# Description of the task
An exact copy of every record, without the pictures, is what should come back.

# Collected data
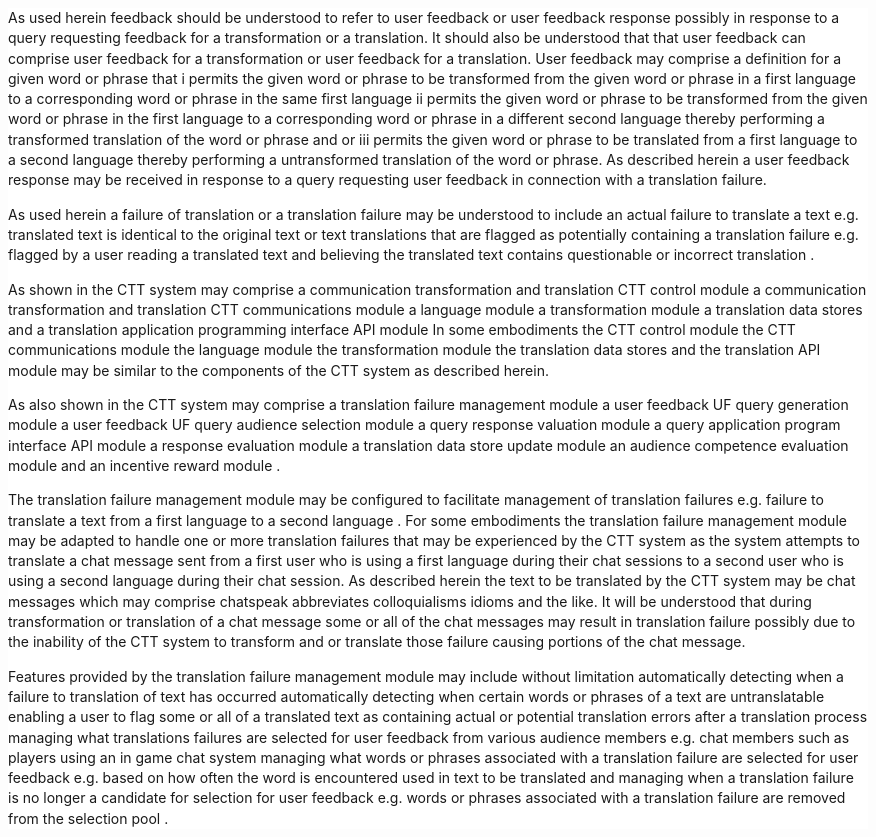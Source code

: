 As used herein feedback should be understood to refer to user feedback or user feedback response possibly in response to a query requesting feedback for a transformation or a translation. It should also be understood that that user feedback can comprise user feedback for a transformation or user feedback for a translation. User feedback may comprise a definition for a given word or phrase that i permits the given word or phrase to be transformed from the given word or phrase in a first language to a corresponding word or phrase in the same first language ii permits the given word or phrase to be transformed from the given word or phrase in the first language to a corresponding word or phrase in a different second language thereby performing a transformed translation of the word or phrase and or iii permits the given word or phrase to be translated from a first language to a second language thereby performing a untransformed translation of the word or phrase. As described herein a user feedback response may be received in response to a query requesting user feedback in connection with a translation failure.

As used herein a failure of translation or a translation failure may be understood to include an actual failure to translate a text e.g. translated text is identical to the original text or text translations that are flagged as potentially containing a translation failure e.g. flagged by a user reading a translated text and believing the translated text contains questionable or incorrect translation .

As shown in the CTT system may comprise a communication transformation and translation CTT control module a communication transformation and translation CTT communications module a language module a transformation module a translation data stores and a translation application programming interface API module In some embodiments the CTT control module the CTT communications module the language module the transformation module the translation data stores and the translation API module may be similar to the components of the CTT system as described herein.

As also shown in the CTT system may comprise a translation failure management module a user feedback UF query generation module a user feedback UF query audience selection module a query response valuation module a query application program interface API module a response evaluation module a translation data store update module an audience competence evaluation module and an incentive reward module .

The translation failure management module may be configured to facilitate management of translation failures e.g. failure to translate a text from a first language to a second language . For some embodiments the translation failure management module may be adapted to handle one or more translation failures that may be experienced by the CTT system as the system attempts to translate a chat message sent from a first user who is using a first language during their chat sessions to a second user who is using a second language during their chat session. As described herein the text to be translated by the CTT system may be chat messages which may comprise chatspeak abbreviates colloquialisms idioms and the like. It will be understood that during transformation or translation of a chat message some or all of the chat messages may result in translation failure possibly due to the inability of the CTT system to transform and or translate those failure causing portions of the chat message.

Features provided by the translation failure management module may include without limitation automatically detecting when a failure to translation of text has occurred automatically detecting when certain words or phrases of a text are untranslatable enabling a user to flag some or all of a translated text as containing actual or potential translation errors after a translation process managing what translations failures are selected for user feedback from various audience members e.g. chat members such as players using an in game chat system managing what words or phrases associated with a translation failure are selected for user feedback e.g. based on how often the word is encountered used in text to be translated and managing when a translation failure is no longer a candidate for selection for user feedback e.g. words or phrases associated with a translation failure are removed from the selection pool .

# Solution to the exercise
Source code

: As used herein feedback should be understood to refer to user feedback or user feedback response possibly in response to a query requesting feedback for a transformation or a translation. It should also be understood that that user feedback can comprise user feedback for a transformation or user feedback for a translation. User feedback may comprise a definition for a given word or phrase that i permits the given word or phrase to be transformed from the given word or phrase in a first language to a corresponding word or phrase in the same first language ii permits the given word or phrase to be transformed from the given word or phrase in the first language to a corresponding word or phrase in a different second language thereby performing a transformed translation of the word or phrase and or iii permits the given word or phrase to be translated from a first language to a second language thereby performing a untransformed translation of the word or phrase. As described herein a user feedback response may be received in response to a query requesting user feedback in connection with a translation failure.

As used herein a failure of translation or a translation failure may be understood to include an actual failure to translate a text e.g. translated text is identical to the original text or text translations that are flagged as potentially containing a translation failure e.g. flagged by a user reading a translated text and believing the translated text contains questionable or incorrect translation .

As shown in the CTT system may comprise a communication transformation and translation CTT control module a communication transformation and translation CTT communications module a language module a transformation module a translation data stores and a translation application programming interface API module In some embodiments the CTT control module the CTT communications module the language module the transformation module the translation data stores and the translation API module may be similar to the components of the CTT system as described herein.

As also shown in the CTT system may comprise a translation failure management module a user feedback UF query generation module a user feedback UF query audience selection module a query response valuation module a query application program interface API module a response evaluation module a translation data store update module an audience competence evaluation module and an incentive reward module .

The translation failure management module may be configured to facilitate management of translation failures e.g. failure to translate a text from a first language to a second language . For some embodiments the translation failure management module may be adapted to handle one or more translation failures that may be experienced by the CTT system as the system attempts to translate a chat message sent from a first user who is using a first language during their chat sessions to a second user who is using a second language during their chat session. As described herein the text to be translated by the CTT system may be chat messages which may comprise chatspeak abbreviates colloquialisms idioms and the like. It will be understood that during transformation or translation of a chat message some or all of the chat messages may result in translation failure possibly due to the inability of the CTT system to transform and or translate those failure causing portions of the chat message.

Features provided by the translation failure management module may include without limitation automatically detecting when a failure to translation of text has occurred automatically detecting when certain words or phrases of a text are untranslatable enabling a user to flag some or all of a translated text as containing actual or potential translation errors after a translation process managing what translations failures are selected for user feedback from various audience members e.g. chat members such as players using an in game chat system managing what words or phrases associated with a translation failure are selected for user feedback e.g. based on how often the word is encountered used in text to be translated and managing when a translation failure is no longer a candidate for selection for user feedback e.g. words or phrases associated with a translation failure are removed from the selection pool .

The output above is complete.